#### Your assignment:
In the records below, print each line exactly and leave every image out.

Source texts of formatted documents
- Opening Delimiter -

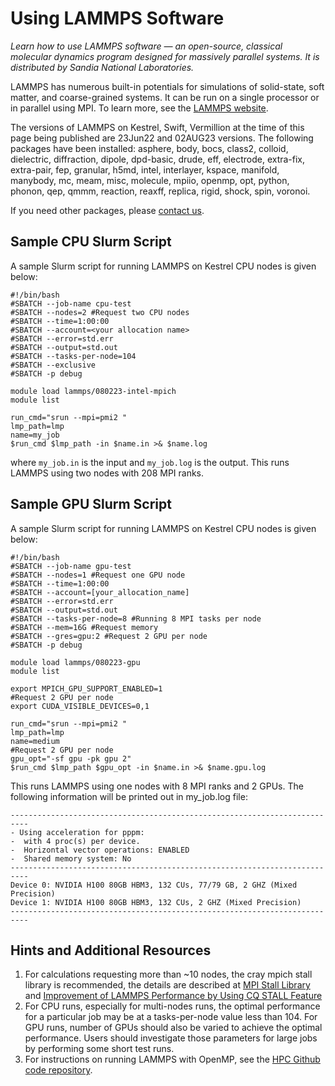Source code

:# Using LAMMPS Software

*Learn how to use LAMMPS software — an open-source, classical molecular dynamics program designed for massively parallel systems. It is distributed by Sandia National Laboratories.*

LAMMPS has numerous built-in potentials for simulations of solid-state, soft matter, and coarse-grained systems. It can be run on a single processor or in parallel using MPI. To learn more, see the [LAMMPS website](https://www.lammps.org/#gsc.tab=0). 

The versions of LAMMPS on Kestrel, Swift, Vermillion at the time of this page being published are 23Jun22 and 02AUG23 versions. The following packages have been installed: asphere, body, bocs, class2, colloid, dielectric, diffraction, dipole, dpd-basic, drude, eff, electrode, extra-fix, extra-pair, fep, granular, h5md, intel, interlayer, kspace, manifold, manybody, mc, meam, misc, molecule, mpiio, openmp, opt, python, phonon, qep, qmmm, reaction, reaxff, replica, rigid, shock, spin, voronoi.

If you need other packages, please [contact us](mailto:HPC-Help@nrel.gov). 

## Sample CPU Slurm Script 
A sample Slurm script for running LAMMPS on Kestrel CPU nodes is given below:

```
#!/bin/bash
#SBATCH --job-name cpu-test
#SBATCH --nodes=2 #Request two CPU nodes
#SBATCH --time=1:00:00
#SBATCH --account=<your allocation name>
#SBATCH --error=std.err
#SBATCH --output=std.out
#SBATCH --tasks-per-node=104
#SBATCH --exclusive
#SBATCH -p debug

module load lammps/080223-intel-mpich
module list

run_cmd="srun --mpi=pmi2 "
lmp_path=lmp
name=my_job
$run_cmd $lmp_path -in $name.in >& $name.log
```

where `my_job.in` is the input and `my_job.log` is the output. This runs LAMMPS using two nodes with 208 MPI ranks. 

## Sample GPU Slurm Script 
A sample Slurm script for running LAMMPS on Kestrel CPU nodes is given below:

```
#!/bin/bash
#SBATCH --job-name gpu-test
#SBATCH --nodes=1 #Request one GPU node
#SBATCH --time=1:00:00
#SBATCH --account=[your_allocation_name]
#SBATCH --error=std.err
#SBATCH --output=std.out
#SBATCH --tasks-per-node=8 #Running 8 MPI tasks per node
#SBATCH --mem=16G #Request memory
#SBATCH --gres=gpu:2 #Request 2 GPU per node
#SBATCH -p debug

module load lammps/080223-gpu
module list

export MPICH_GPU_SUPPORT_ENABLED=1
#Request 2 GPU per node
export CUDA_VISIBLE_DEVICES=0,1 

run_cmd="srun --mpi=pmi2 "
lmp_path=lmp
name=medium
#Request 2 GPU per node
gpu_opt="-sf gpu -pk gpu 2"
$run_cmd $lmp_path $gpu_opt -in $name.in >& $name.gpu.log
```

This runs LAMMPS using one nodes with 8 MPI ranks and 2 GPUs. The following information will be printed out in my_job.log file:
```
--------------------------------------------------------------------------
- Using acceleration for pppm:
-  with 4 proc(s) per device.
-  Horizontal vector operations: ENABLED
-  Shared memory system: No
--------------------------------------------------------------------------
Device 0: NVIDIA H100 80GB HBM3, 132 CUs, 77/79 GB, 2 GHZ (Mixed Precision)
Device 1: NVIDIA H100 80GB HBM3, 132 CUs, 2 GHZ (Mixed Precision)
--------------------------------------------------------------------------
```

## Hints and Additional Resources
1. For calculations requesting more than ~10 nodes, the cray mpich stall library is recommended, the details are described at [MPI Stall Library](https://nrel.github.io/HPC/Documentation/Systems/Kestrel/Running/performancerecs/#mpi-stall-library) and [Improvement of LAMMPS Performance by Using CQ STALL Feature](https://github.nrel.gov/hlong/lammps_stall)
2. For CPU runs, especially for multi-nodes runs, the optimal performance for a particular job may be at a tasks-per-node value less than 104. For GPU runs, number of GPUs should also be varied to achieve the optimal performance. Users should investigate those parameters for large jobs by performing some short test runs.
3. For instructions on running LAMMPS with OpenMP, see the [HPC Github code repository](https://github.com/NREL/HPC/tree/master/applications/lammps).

- Closing Delimiter -

#### Exercise response:
Source code

:# Using LAMMPS Software

*Learn how to use LAMMPS software — an open-source, classical molecular dynamics program designed for massively parallel systems. It is distributed by Sandia National Laboratories.*

LAMMPS has numerous built-in potentials for simulations of solid-state, soft matter, and coarse-grained systems. It can be run on a single processor or in parallel using MPI. To learn more, see the [LAMMPS website](https://www.lammps.org/#gsc.tab=0). 

The versions of LAMMPS on Kestrel, Swift, Vermillion at the time of this page being published are 23Jun22 and 02AUG23 versions. The following packages have been installed: asphere, body, bocs, class2, colloid, dielectric, diffraction, dipole, dpd-basic, drude, eff, electrode, extra-fix, extra-pair, fep, granular, h5md, intel, interlayer, kspace, manifold, manybody, mc, meam, misc, molecule, mpiio, openmp, opt, python, phonon, qep, qmmm, reaction, reaxff, replica, rigid, shock, spin, voronoi.

If you need other packages, please [contact us](mailto:HPC-Help@nrel.gov). 

## Sample CPU Slurm Script 
A sample Slurm script for running LAMMPS on Kestrel CPU nodes is given below:

```
#!/bin/bash
#SBATCH --job-name cpu-test
#SBATCH --nodes=2 #Request two CPU nodes
#SBATCH --time=1:00:00
#SBATCH --account=<your allocation name>
#SBATCH --error=std.err
#SBATCH --output=std.out
#SBATCH --tasks-per-node=104
#SBATCH --exclusive
#SBATCH -p debug

module load lammps/080223-intel-mpich
module list

run_cmd="srun --mpi=pmi2 "
lmp_path=lmp
name=my_job
$run_cmd $lmp_path -in $name.in >& $name.log
```

where `my_job.in` is the input and `my_job.log` is the output. This runs LAMMPS using two nodes with 208 MPI ranks. 

## Sample GPU Slurm Script 
A sample Slurm script for running LAMMPS on Kestrel CPU nodes is given below:

```
#!/bin/bash
#SBATCH --job-name gpu-test
#SBATCH --nodes=1 #Request one GPU node
#SBATCH --time=1:00:00
#SBATCH --account=[your_allocation_name]
#SBATCH --error=std.err
#SBATCH --output=std.out
#SBATCH --tasks-per-node=8 #Running 8 MPI tasks per node
#SBATCH --mem=16G #Request memory
#SBATCH --gres=gpu:2 #Request 2 GPU per node
#SBATCH -p debug

module load lammps/080223-gpu
module list

export MPICH_GPU_SUPPORT_ENABLED=1
#Request 2 GPU per node
export CUDA_VISIBLE_DEVICES=0,1 

run_cmd="srun --mpi=pmi2 "
lmp_path=lmp
name=medium
#Request 2 GPU per node
gpu_opt="-sf gpu -pk gpu 2"
$run_cmd $lmp_path $gpu_opt -in $name.in >& $name.gpu.log
```

This runs LAMMPS using one nodes with 8 MPI ranks and 2 GPUs. The following information will be printed out in my_job.log file:
```
--------------------------------------------------------------------------
- Using acceleration for pppm:
-  with 4 proc(s) per device.
-  Horizontal vector operations: ENABLED
-  Shared memory system: No
--------------------------------------------------------------------------
Device 0: NVIDIA H100 80GB HBM3, 132 CUs, 77/79 GB, 2 GHZ (Mixed Precision)
Device 1: NVIDIA H100 80GB HBM3, 132 CUs, 2 GHZ (Mixed Precision)
--------------------------------------------------------------------------
```

## Hints and Additional Resources
1. For calculations requesting more than ~10 nodes, the cray mpich stall library is recommended, the details are described at [MPI Stall Library](https://nrel.github.io/HPC/Documentation/Systems/Kestrel/Running/performancerecs/#mpi-stall-library) and [Improvement of LAMMPS Performance by Using CQ STALL Feature](https://github.nrel.gov/hlong/lammps_stall)
2. For CPU runs, especially for multi-nodes runs, the optimal performance for a particular job may be at a tasks-per-node value less than 104. For GPU runs, number of GPUs should also be varied to achieve the optimal performance. Users should investigate those parameters for large jobs by performing some short test runs.
3. For instructions on running LAMMPS with OpenMP, see the [HPC Github code repository](https://github.com/NREL/HPC/tree/master/applications/lammps).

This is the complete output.